Prior to Sebi coming into existence, the capital markets were regulated by the Capital Issues (Control) Act of 1947.
"There have been massive changes in the way the market functions and the trading happens. From the use of latest technology to widening of the markets and market activities, a host of eventful changes have taken place.
"We have created market infrastructures which are world class and where trading today takes place in a much more transparent manner, which is much better than the way market functions in many other parts of the world including some really developed markets," Sinha said.
The Sebi chief further said that the markets were earlier concentrated in a few hands and to a few entities in terms of intermediaries as well as the investors.
"There has been a quantum jump on this front. A host of new investment avenues and market entities, starting from mutual funds to venture capital funds have come to the fore, widening the markets in a big way.
"There have been huge changes in the way primary markets function and are regulated. Amid all this growth and widening of the markets, safeguarding the investors' interest has remained paramount and significant changes have been made on that front as well," he said.
Sebi will celebrate its 25-years of existence at a function in Mumbai on Friday and those scheduled to be present on the occasion include Prime Minister Manmohan Singh, finance minister P Chidambaram, the entire top brass of the regulatory authority and many other eminent people from India and abroad.
Sebi was set up in 1988 with a mandate to develop the capital markets and infuse investor confidence by keeping a check on possible manipulations.
However, it did not have any statutory powers at that time and its role was limited to collection of investor-related information from various market participants, advising the government on issues related to stock markets and regulation of a few market entities.

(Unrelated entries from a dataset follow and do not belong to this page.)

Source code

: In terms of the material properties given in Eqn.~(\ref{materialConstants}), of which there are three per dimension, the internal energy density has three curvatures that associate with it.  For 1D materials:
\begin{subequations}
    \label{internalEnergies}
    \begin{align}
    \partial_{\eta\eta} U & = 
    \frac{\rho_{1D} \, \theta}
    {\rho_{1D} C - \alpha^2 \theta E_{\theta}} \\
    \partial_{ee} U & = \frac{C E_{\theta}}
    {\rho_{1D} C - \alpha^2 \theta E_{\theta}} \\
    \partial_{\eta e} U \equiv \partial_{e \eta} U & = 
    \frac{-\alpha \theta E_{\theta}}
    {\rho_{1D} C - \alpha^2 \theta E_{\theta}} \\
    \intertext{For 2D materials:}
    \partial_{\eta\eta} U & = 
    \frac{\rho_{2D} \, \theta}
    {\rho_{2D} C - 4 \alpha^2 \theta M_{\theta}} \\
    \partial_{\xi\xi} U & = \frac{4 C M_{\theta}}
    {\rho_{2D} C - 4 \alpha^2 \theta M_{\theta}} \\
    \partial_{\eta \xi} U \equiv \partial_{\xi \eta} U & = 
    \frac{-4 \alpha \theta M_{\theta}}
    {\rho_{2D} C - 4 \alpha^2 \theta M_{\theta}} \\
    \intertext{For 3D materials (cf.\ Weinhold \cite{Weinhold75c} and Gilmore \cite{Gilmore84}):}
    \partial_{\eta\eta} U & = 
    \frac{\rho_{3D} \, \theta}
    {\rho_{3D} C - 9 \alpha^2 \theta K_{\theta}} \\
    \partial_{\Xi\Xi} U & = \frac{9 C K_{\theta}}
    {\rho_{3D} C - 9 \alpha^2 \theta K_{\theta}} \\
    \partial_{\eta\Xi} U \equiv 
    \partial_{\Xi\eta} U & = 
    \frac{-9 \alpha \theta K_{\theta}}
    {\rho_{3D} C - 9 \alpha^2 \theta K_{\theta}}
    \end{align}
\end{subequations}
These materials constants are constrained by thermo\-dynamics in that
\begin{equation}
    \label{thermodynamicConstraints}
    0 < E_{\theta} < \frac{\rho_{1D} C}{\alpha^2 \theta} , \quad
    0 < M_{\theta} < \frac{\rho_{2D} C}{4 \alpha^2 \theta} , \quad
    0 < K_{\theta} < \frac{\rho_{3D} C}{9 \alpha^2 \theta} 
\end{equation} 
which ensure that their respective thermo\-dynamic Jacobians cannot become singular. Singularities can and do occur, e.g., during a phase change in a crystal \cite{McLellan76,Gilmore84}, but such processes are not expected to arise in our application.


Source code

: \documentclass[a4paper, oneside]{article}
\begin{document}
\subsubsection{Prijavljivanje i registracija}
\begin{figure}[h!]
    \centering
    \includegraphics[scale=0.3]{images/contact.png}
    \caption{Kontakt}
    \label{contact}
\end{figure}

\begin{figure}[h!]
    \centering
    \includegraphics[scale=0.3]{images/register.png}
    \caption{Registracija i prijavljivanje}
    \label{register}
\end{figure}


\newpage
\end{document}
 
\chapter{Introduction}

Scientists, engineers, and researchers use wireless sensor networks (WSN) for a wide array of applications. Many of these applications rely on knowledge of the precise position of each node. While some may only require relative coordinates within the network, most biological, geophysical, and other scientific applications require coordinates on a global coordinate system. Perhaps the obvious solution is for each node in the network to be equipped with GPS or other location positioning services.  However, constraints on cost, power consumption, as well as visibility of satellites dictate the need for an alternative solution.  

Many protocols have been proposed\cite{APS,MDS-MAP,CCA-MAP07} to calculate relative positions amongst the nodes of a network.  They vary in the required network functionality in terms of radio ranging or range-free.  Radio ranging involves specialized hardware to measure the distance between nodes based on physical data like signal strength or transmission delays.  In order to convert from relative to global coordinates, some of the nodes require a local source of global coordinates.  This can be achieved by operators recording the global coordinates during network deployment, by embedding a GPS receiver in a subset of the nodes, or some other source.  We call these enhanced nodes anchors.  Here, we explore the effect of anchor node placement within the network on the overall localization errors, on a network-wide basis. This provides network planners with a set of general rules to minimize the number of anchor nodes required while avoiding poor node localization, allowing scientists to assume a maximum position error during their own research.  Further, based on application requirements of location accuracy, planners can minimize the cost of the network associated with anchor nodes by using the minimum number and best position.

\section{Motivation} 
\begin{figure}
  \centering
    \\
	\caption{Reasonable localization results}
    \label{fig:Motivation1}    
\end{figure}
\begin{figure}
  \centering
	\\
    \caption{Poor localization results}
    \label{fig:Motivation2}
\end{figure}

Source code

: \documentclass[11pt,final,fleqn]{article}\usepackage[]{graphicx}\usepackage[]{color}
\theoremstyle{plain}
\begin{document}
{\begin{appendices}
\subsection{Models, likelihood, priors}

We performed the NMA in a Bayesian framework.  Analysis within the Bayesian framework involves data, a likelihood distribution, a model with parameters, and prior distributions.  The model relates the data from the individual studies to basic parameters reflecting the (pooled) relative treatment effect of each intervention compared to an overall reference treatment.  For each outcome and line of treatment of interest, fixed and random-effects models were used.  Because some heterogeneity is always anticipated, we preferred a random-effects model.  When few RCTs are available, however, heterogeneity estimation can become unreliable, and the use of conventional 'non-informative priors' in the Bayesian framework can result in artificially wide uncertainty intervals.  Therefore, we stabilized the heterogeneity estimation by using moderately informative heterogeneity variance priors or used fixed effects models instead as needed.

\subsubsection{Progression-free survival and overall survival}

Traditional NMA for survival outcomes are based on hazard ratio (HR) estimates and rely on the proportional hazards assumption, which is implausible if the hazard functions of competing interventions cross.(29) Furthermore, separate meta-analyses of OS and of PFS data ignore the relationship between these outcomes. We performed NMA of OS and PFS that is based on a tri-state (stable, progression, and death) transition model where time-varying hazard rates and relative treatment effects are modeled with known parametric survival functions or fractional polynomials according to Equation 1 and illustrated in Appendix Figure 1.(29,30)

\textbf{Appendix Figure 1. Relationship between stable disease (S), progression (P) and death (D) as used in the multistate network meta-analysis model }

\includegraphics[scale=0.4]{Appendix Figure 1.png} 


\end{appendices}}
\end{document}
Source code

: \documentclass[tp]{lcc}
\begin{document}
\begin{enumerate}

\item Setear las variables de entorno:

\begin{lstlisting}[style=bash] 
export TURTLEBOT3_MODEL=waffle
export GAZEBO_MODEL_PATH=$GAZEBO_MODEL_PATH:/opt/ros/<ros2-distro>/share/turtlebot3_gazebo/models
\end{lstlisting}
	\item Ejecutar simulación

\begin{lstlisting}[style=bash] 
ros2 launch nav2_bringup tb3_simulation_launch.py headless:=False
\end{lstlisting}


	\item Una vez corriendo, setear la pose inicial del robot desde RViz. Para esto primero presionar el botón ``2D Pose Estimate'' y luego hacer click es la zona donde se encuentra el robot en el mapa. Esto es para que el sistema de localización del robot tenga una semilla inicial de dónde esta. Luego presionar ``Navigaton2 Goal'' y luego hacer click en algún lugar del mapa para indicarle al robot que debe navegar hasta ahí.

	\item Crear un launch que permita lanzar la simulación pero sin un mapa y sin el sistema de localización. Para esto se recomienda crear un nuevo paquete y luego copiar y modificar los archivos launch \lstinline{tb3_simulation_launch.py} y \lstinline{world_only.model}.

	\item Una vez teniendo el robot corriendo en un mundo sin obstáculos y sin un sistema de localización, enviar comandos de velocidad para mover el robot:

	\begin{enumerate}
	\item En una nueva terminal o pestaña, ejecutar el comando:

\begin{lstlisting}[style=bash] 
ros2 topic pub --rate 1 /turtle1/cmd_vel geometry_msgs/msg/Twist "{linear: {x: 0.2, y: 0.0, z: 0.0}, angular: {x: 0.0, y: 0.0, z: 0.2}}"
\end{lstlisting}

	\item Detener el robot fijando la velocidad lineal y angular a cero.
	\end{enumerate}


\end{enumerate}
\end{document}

The government gave Sebi statutory powers in 1992 through the Securities and Exchange Board of India (Sebi) Act. These powers included mandate to check insider trading and regulate takeovers and other substantial share acquisitions.

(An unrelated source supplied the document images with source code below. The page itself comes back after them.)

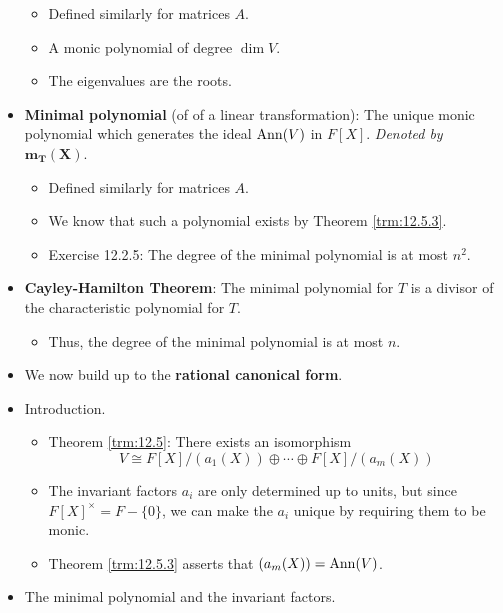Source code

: \documentclass[../notes.tex]{subfiles}
\begin{document}
\begin{itemize}
    \begin{itemize}
        \item Defined similarly for matrices $A$.
        \item A monic polynomial of degree $\dim V$.
        \item The eigenvalues are the roots.
    \end{itemize}
    \item \textbf{Minimal polynomial} (of of a linear transformation): The unique monic polynomial which generates the ideal $\operatorname{Ann}(V)$ in $F[X]$. \emph{Denoted by} $\bm{m_T(X)}$.
    \begin{itemize}
        \item Defined similarly for matrices $A$.
        \item We know that such a polynomial exists by Theorem \ref{trm:12.5.3}.
        \item Exercise 12.2.5: The degree of the minimal polynomial is at most $n^2$.
    \end{itemize}
    \item \textbf{Cayley-Hamilton Theorem}: The minimal polynomial for $T$ is a divisor of the characteristic polynomial for $T$.
    \begin{itemize}
        \item Thus, the degree of the minimal polynomial is at most $n$.
    \end{itemize}
    \item We now build up to the \textbf{rational canonical form}.
    \item Introduction.
    \begin{itemize}
        \item Theorem \ref{trm:12.5}: There exists an isomorphism
        \begin{equation}\label{eqn:12.1}
            V \cong F[X]/(a_1(X))\oplus\cdots\oplus F[X]/(a_m(X))
        \end{equation}
        \item The invariant factors $a_i$ are only determined up to units, but since $F[X]^\times=F-\{0\}$, we can make the $a_i$ unique by requiring them to be monic.
        \item Theorem \ref{trm:12.5.3} asserts that $(a_m(X))=\operatorname{Ann}(V)$.
    \end{itemize}
    \item The minimal polynomial and the invariant factors.

\end{itemize}
\end{document}

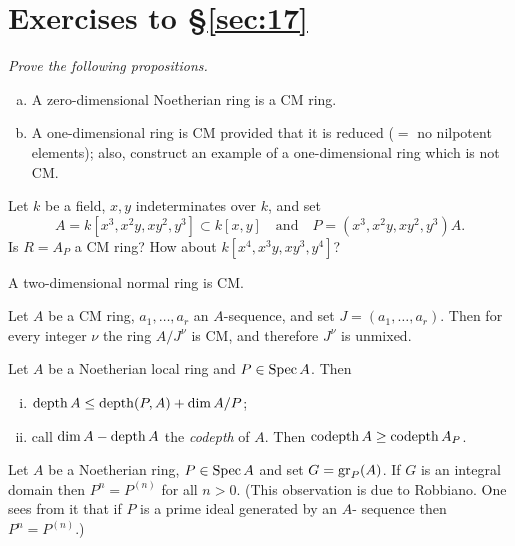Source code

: \section*{Exercises to \S\ref{sec:17}}
\emph{Prove the following propositions.}

\begin{exercise}\label{ex:17.1-ex}
\begin{enumerate}[(a)]
  \item A zero-dimensional Noetherian ring is a CM ring.
  \item A one-dimensional ring is CM provided that it is reduced ($=$ no
        nilpotent elements); also, construct an example of a one-dimensional ring
        which is not CM.
\end{enumerate}
\end{exercise}

\begin{exercise}\label{ex:17.2-ex}
Let $k$ be a field, $x, y$ indeterminates over $k$, and set
\[
  A = k[x^3, x^2y, xy^2, y^3] \subset k[x, y] \quad \text{and} \quad P = (x^3, x^2y, xy^2, y^3)A.
\]
Is $R = A_P$ a CM ring? How about
$k[x^4, x^3y, xy^3, y^4]$?
\end{exercise}

\begin{exercise}\label{ex:17.3-ex}
A two-dimensional normal ring is CM.
\end{exercise}

\begin{exercise}\label{ex:17.4-ex}
Let $A$ be a CM ring, $a_1, \ldots, a_r$ an $A$-sequence, and set $J = (a_1, \ldots, a_r)$. Then
for every integer $\nu$ the ring $A/J^\nu$ is CM, and therefore $J^\nu$ is unmixed.
\end{exercise}

\begin{exercise}\label{ex:17.5-ex}
Let $A$ be a Noetherian local ring and $P \in \Spec A$. Then
\begin{enumerate}[(i)]
  \item $\depth A \le \depth (P, A) + \dim A/P$;
  \item call $\dim A - \depth A$ the \emph{codepth} of $A$. Then $\codepth A \ge
        \codepth A_P$.
\end{enumerate}
\end{exercise}

\begin{exercise}\label{ex:17.6-ex}
Let $A$ be a Noetherian ring, $P \in \Spec A$ and set $G = \gr_P(A)$. If $G$ is an
integral domain then $P^n = P^{(n)}$ for all $n > 0$. (This observation is due to
Robbiano. One sees from it that if $P$ is a prime ideal generated by an $A$-
sequence then $P^n = P^{(n)}$.)
\end{exercise}

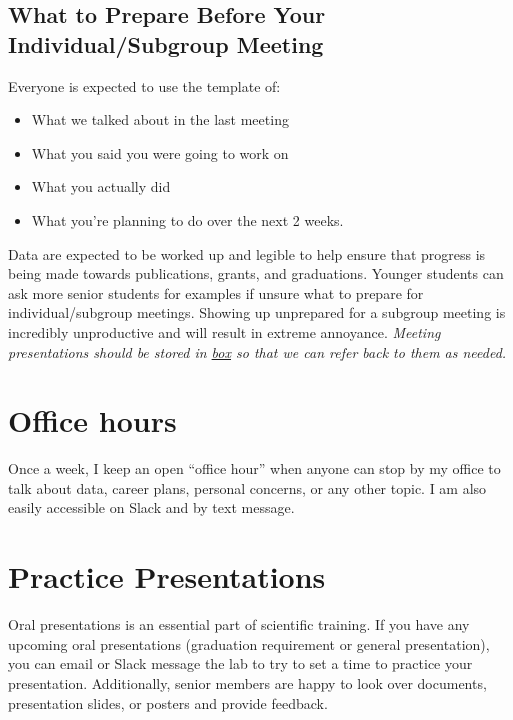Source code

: \documentclass[
]{book}
\begin{document}
\hypertarget{subgroup}{%
\subsection{What to Prepare Before Your Individual/Subgroup Meeting}\label{subgroup}}

Everyone is expected to use the template of:

\begin{itemize}
\item
  What we talked about in the last meeting
\item
  What you said you were going to work on
\item
  What you actually did
\item
  What you're planning to do over the next 2 weeks.
\end{itemize}

Data are expected to be worked up and legible to help ensure that progress is being made towards publications, grants, and graduations. Younger students can ask more senior students for examples if unsure what to prepare for individual/subgroup meetings. Showing up unprepared for a subgroup meeting is incredibly unproductive and will result in extreme annoyance. \emph{Meeting presentations should be stored in \protect\hyperlink{vanderbiltbox}{box} so that we can refer back to them as needed.}

\hypertarget{office-hours}{%
\section{Office hours}\label{office-hours}}

Once a week, I keep an open ``office hour'' when anyone can stop by my office to talk about data, career plans, personal concerns, or any other topic. I am also easily accessible on Slack and by text message.

\hypertarget{practice}{%
\section{Practice Presentations}\label{practice}}

Oral presentations is an essential part of scientific training. If you have any upcoming oral presentations (graduation requirement or general presentation), you can email or Slack message the lab to try to set a time to practice your presentation. Additionally, senior members are happy to look over documents, presentation slides, or posters and provide feedback.
\end{document}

The Act also gave Sebi a mandate to protect the interests of investors, promote the development of markets and regulate them as well. This also happened to be the time when the Indian market was rocked by its biggest ever scandal of that time in form of Harshad Mehta scam.
Later in 1995, the Securities Law (amendment) Act enhanced Sebi's jurisdiction and its autonomy and gave it powers to take punitive action. Entities like FIIs, rating agencies, venture capital funds and depositories were also brought under its jurisdiction.
Sebi was also given powers to levy monetary penalties, while SAT was set up to give a platform to the aggrieved parties to appeal against Sebi orders.
The next major amendment to the Sebi Act was made in 2002, the year that saw another major scam in form of stock market activities of Ketan Parekh.
These amendments gave Sebi powers to seek information and records from banks and many other authorities, as also the powers for inspection of the books of accounts of listed companies.
It also got the authority to take actions like suspension of trading, debarment of persons and companies from the markets.
A few years later, changes were made in the way stock exchanges were owned and run, by converting them into corporate entities from their earlier avatar of 'mutual' entities that were owned, controlled and managed by brokers and trading members.
After the 2002 amendment, Sebi also got powers to pass interim orders, to investigate and to conduct enquiries and then pass a final order, it was allowed to pass cease and desist orders and impose higher monetary penalties of up to Rs 25 crore.